The suspended head of North West’s health department, Thabo Lekalakala, signed the controversial three-year R180 million mobile clinic contract with Gupta-linked company Mediosa three days after an internal legal opinion advised him against doing so.
This has been revealed by provincial Health MEC Dr Magome Masike, who shared his “painful” experience of feeling “powerless” while watching his department deteriorate to the point of collapse amid alleged corruption and tender irregularities.
City Press reported earlier this year that Mediosa received an upfront payment of R30 million before it did any work.
Mediosa paid for a trip to India for Lekalakala, his wife and another couple about two months before the advance payment was made.

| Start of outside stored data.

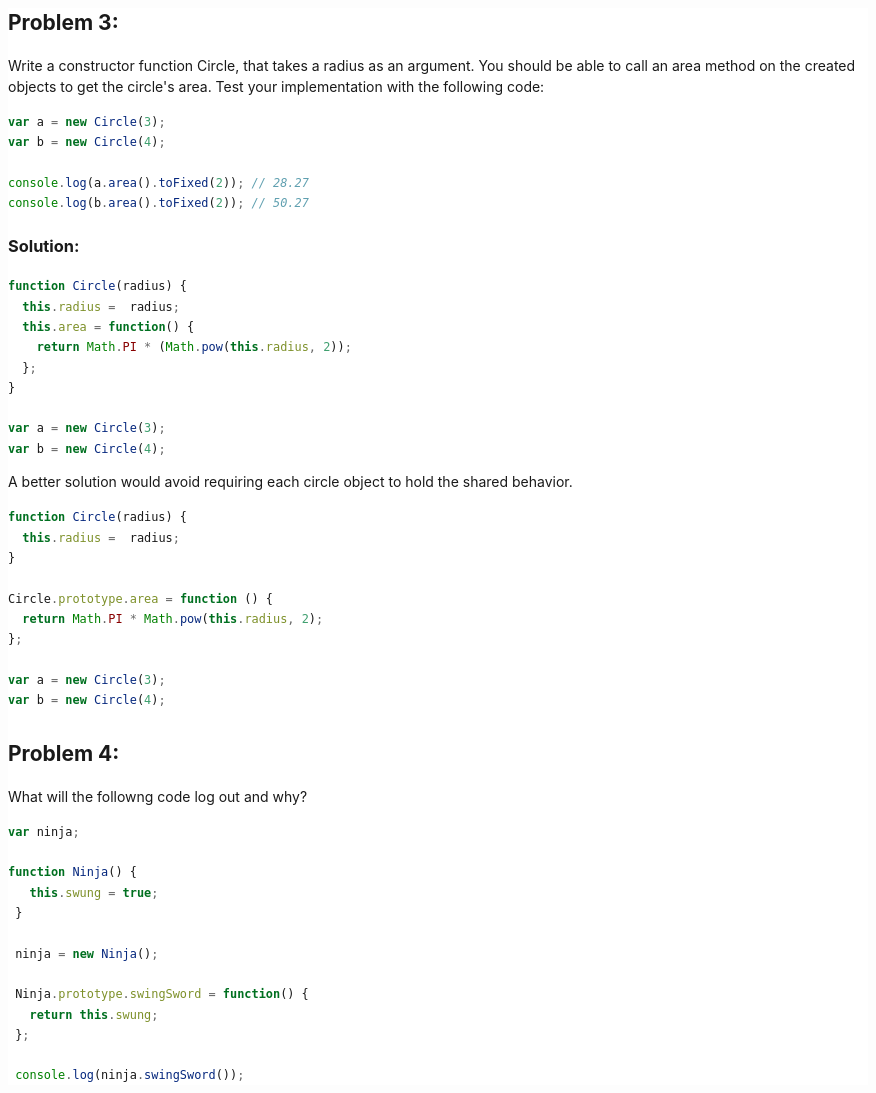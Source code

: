 ## Problem 3:

Write a constructor function Circle, that takes a radius as an argument. You should be able to call an area method on the created objects to get the circle's area. Test your implementation with the following code:

```javascript
var a = new Circle(3);
var b = new Circle(4);

console.log(a.area().toFixed(2)); // 28.27
console.log(b.area().toFixed(2)); // 50.27
```

### Solution:

```javascript
function Circle(radius) {
  this.radius =  radius;
  this.area = function() {
    return Math.PI * (Math.pow(this.radius, 2));
  };
}

var a = new Circle(3);
var b = new Circle(4);
```

A better solution would avoid requiring each circle object to hold the shared behavior.

```javascript
function Circle(radius) {
  this.radius =  radius;
}

Circle.prototype.area = function () {
  return Math.PI * Math.pow(this.radius, 2);
};

var a = new Circle(3);
var b = new Circle(4);
```

## Problem 4:

What will the followng code log out and why?

```javascript
var ninja;

function Ninja() {
   this.swung = true;
 }

 ninja = new Ninja();

 Ninja.prototype.swingSword = function() {
   return this.swung;
 };

 console.log(ninja.swingSword());
```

Lekalakala is also under investigation for “misrepresentation” following allegations that he lied when applying for the job, which required the candidate to have been a chief director, a position he had allegedly not held before.
Responding to the allegations, Lekalakala said: “I have been a career public servant since 1999 and I am satisfied that my credentials are impeccable.”
City Press reported that, under Lekalakala’s watch, the department spent millions on private ambulance services despite having about 40 brand-new ambulances at hand.
Masike said a preliminary report into problems in the department blamed Lekalakala for the mess, and recommended criminal charges against him.
Lekalakala was “shocked” by the report.
“I have not been charged despite a media release saying that I should be charged together with other officials. The Hawks have not contacted me,” he said.
Masike accused Lekalakala of “defiance”, saying Lekalakala had not provided him with reports he asked for and had refused to obey “legal instructions”.
Masike said he didn’t know who instructed Lekalakala to sign dubious contracts.
Lekalakala responded by saying: “All people who needed to receive regular reports received them.”
Masike said the preliminary report found that the North West health department paid Mediosa far more than the company was paid by the Free State.
“There was an advance payment to Mediosa in the Free State, but we paid about three times more. Mediosa was charging us R954 per patient, but was charging less than that in the Free State,” he said.
Mediosa’s contract has been terminated.
About the ambulance contract, Masike said: “The contract was awarded procedurally until the problem arose when the company’s scope of work was extended. [Ambulance company] Buthelezi Emergency Medical Service was contracted to handle priority patients or more serious cases, but later went for everything, including cases the department was able to take, and that meant bigger invoices from the company.”
Masike said he had no power to intervene and “refused to be part of corruption”.
“I have been a medical doctor for 32 years and I was not going to risk my career and reputation. All I did was ask for reports ... but nothing came. I did not know where else to go,” he said.